Nous avons également organisé une formation et un pot avec les Jeunes experts-comptables, démontrant ainsi notre volonté commune de nous inscrire dans l’interprofessionnalité. Là encore, nous avons des partenaires qui nous offrent la possibilité de réflexions passionnantes sur l’avenir de notre profession et le développement des entreprises d’avocats.

Ce développement, nous avons aussi voulu le rendre attractif en collaborant avec le Booster Club, qui organise des évènements de networking.

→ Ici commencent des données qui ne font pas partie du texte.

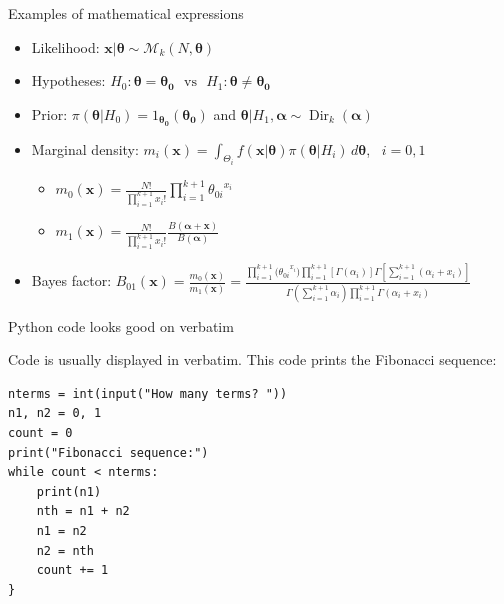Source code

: \begin{frame}{Examples of mathematical expressions}

\begin{itemize}

\item Likelihood: $\bm{x}|\bm{\theta} \sim \mathcal{M}_k(N,\bm{\theta})$

\item Hypotheses:  $ H_0: \bm{\theta}=\bm{\theta_0} \,\,\,\, \text{vs} \,\,\,\,  H_1: \bm{\theta} \neq \bm{\theta_0}$

\item Prior: $\pi(\bm{\theta}|H_0)={1_{\bm{\theta_0}}(\bm{\theta_0})}$ and $\bm{\theta}|H_1, \bm{\alpha} \sim \operatorname{Dir}_k(\bm{\alpha})$ 

\item Marginal density: $m_i(\bm{x})=\int_{\Theta_i} f(\bm{x}|\bm{\theta})\pi(\bm{\theta}|H_i) \, d\bm{\theta} $, \, $i=0,1$

\begin{itemize}

\item  $m_0(\bm{x})=\frac{N!}{\prod_{i=1}^{k+1}x_i!}\prod_{i=1}^{k+1}{\theta_{0i}}^{x_i}$ 
\item  $m_1(\bm{x})= \frac{N!}{\prod_{i=1}^{k+1}x_i!}\frac{B(\bm{\alpha}+\bm{x})}{B(\bm{\alpha})}$ 

\end{itemize}

\item Bayes factor: $B_{01}(\bm{x}) = \frac{m_0(\bm{x})}{m_1(\bm{x})} = \frac{\prod_{i=1}^{k+1}{(\theta_{0i}}^{x_i}) \prod_{i=1}^{k+1}[\Gamma(\alpha_i)] \Gamma [\sum_{i=1}^{k+1}(\alpha_i+x_i)]}{\Gamma(\sum_{i=1}^{k+1} \alpha_i) \prod_{i=1}^{k+1}\Gamma(\alpha_i+x_i)}$

\end{itemize}

\end{frame}


\begin{frame}[fragile]{Python code looks good on verbatim}

Code is usually displayed in verbatim. This code prints the Fibonacci sequence:

\begin{verbatim}
nterms = int(input("How many terms? "))
n1, n2 = 0, 1
count = 0
print("Fibonacci sequence:")
while count < nterms:
    print(n1)
    nth = n1 + n2
    n1 = n2
    n2 = nth
    count += 1
}
\end{verbatim}

\end{frame}

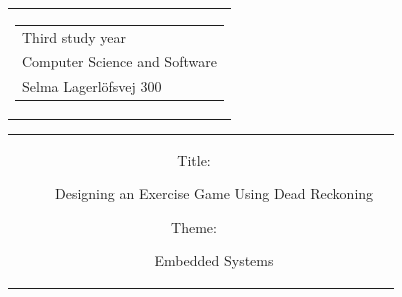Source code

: 

\thispagestyle{empty}
\begin{titlingpage}
 \begin{nopagebreak}
 {\samepage 
 \begin{tabular}{r}
\parbox{\textwidth}{  
 \hfill \parbox{4.9cm}{\begin{tabular}{l}
{\textsf\small \textsf{Third study year }}\\
{\textsf\small \textsf{Computer Science and Software}} \\
{\textsf\small \textsf{Selma Lagerlöfsvej 300}} \\
 \end{tabular}}
}
\end{tabular}

 \begin{tabular}{cc}
\parbox{7cm}{
\begin{description}

\item[Title:]

Designing an Exercise Game Using Dead Reckoning
  
 \item[Theme:]

Embedded Systems

 \end{description}

\parbox{8cm}{

}}
\end{tabular}}
\end{nopagebreak}
\end{titlingpage}
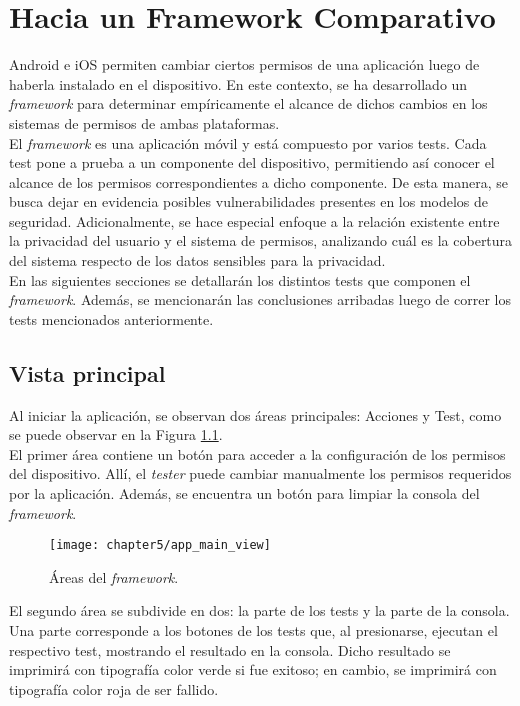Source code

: \chapter{Hacia un Framework Comparativo}
Android e iOS permiten cambiar ciertos permisos de una aplicación luego de haberla instalado en el dispositivo. En este contexto, se ha desarrollado un \textit{framework} para determinar empíricamente el alcance de dichos cambios en los sistemas de permisos de ambas plataformas.\\

El \textit{framework} es una aplicación móvil y está compuesto por varios tests. Cada test pone a prueba a un componente del dispositivo, permitiendo así conocer el alcance de los permisos correspondientes a dicho componente. De esta manera, se busca dejar en evidencia posibles vulnerabilidades presentes en los modelos de seguridad. Adicionalmente, se hace especial enfoque a la relación existente entre la privacidad del usuario y el sistema de permisos, analizando cuál es la cobertura del sistema respecto de los datos sensibles para la privacidad.\\

En las siguientes secciones se detallarán los distintos tests que componen el \textit{framework}. Además, se mencionarán las conclusiones arribadas luego de correr los tests mencionados anteriormente.
\section{Vista principal} \label{sec:main-view}
Al iniciar la aplicación, se observan dos áreas principales: Acciones y Test, como se puede observar en la Figura \ref{fig:chapter05:main_view}.\\

El primer área contiene un botón para acceder a la configuración de los permisos del dispositivo. Allí, el \textit{tester} puede cambiar manualmente los permisos requeridos por la aplicación. Además, se encuentra un botón para limpiar la consola del \textit{framework}.\\

\begin{figure}[hbtp]
    \centering
	\texttt{[image: chapter5/app\_main\_view]}
	\caption{Áreas del \textit{framework}.}
	\label{fig:chapter05:main_view}
\end{figure}
El segundo área se subdivide en dos: la parte de los tests y la parte de la consola. Una parte corresponde a los botones de los tests que, al presionarse, ejecutan el respectivo test, mostrando el resultado en la consola. Dicho resultado se imprimirá con tipografía color verde si fue exitoso; en cambio, se imprimirá con tipografía color roja de ser fallido.\\

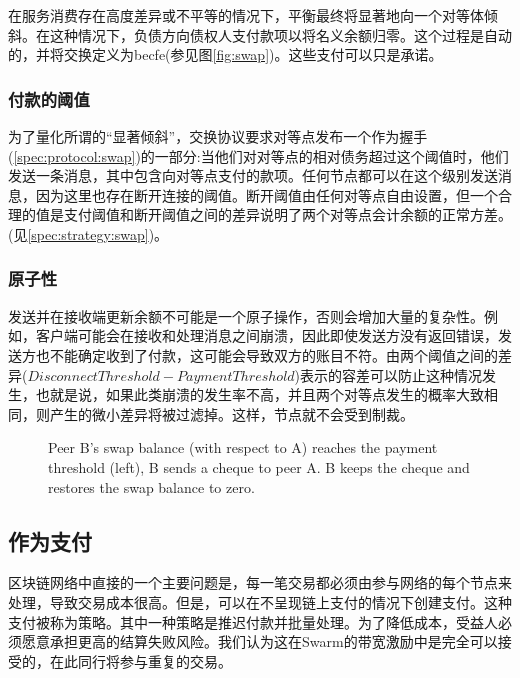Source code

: 在服务消费存在高度差异或不平等的情况下，平衡最终将显著地向一个对等体倾斜。在这种情况下，负债方向债权人支付款项以将名义余额归零。这个过程是自动的，并将交换定义为becfe(参见图\ref{fig:swap})。这些支付可以只是承诺。


\subsubsection{付款的阈值}

为了量化所谓的“显著倾斜”，交换协议要求对等点发布一个作为握手(\ref{spec:protocol:swap})的一部分:当他们对对等点的相对债务超过这个阈值时，他们发送一条消息，其中包含向对等点支付的款项。任何节点都可以在这个级别发送消息，因为这里也存在断开连接的阈值。断开阈值由任何对等点自由设置，但一个合理的值是支付阈值和断开阈值之间的差异说明了两个对等点会计余额的正常方差。(见\ref{spec:strategy:swap})。 


\subsubsection{原子性}

发送并在接收端更新余额不可能是一个原子操作，否则会增加大量的复杂性。例如，客户端可能会在接收和处理消息之间崩溃，因此即使发送方没有返回错误，发送方也不能确定收到了付款，这可能会导致双方的账目不符。由两个阈值之间的差异($\mathit{DisconnectThreshold}-\mathit{PaymentThreshold}$)表示的容差可以防止这种情况发生，也就是说，如果此类崩溃的发生率不高，并且两个对等点发生的概率大致相同，则产生的微小差异将被过滤掉。这样，节点就不会受到制裁。

\begin{center}
\begin{figure}[htbp]

\caption[Cheque swap \statusgreen]{Peer B's swap balance (with respect to A) reaches the payment threshold (left),
B sends a cheque to peer A. B keeps the cheque and restores the swap balance to zero.}
\label{fig:chequeswap}
\end{figure}
\end{center}

\subsection{作为支付}\label{sec:cheques}

区块链网络中直接的一个主要问题是，每一笔交易都必须由参与网络的每个节点来处理，导致交易成本很高。但是，可以在不呈现链上支付的情况下创建支付。这种支付被称为策略。其中一种策略是推迟付款并批量处理。为了降低成本，受益人必须愿意承担更高的结算失败风险。我们认为这在Swarm的带宽激励中是完全可以接受的，在此同行将参与重复的交易。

Pendant tout ce temps, la commission permanente a poursuivi ses travaux de fond qui construisent notre doctrine, sur tous les sujets qui intéressent notre profession, de l’étude du rapport Gauvain à la pluralité d’exercice en passant par la postulation, l’apport d’affaires ou l’allongement et le financement des congés liés à l’accueil d’un enfant.

Ces positions, que vous avez élaborées en commission, avant de les débattre et les voter ici même, ont été portées dans nos instances représentatives par nos élus tant au Conseil de l’Ordre qu’au CNB. Ils travaillent sans relâche pour que notre profession évolue conformément à nos valeurs et nos ambitions.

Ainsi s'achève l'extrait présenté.